[Plain-text document sources]

* * *

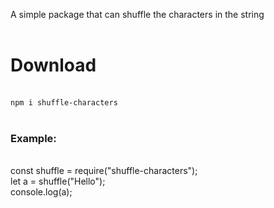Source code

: A simple package that can shuffle the characters in the string<br><br>
<h1>Download</h1><br>
<code>npm i shuffle-characters</code><br><br>
<h3>Example:</h3><br>
const shuffle = require("shuffle-characters");<br>
let a = shuffle("Hello");<br>
console.log(a);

* * *

For the records above, give every line again exactly and skip the pictures.

*Expected output:*
Source code

: A simple package that can shuffle the characters in the string<br><br>
<h1>Download</h1><br>
<code>npm i shuffle-characters</code><br><br>
<h3>Example:</h3><br>
const shuffle = require("shuffle-characters");<br>
let a = shuffle("Hello");<br>
console.log(a);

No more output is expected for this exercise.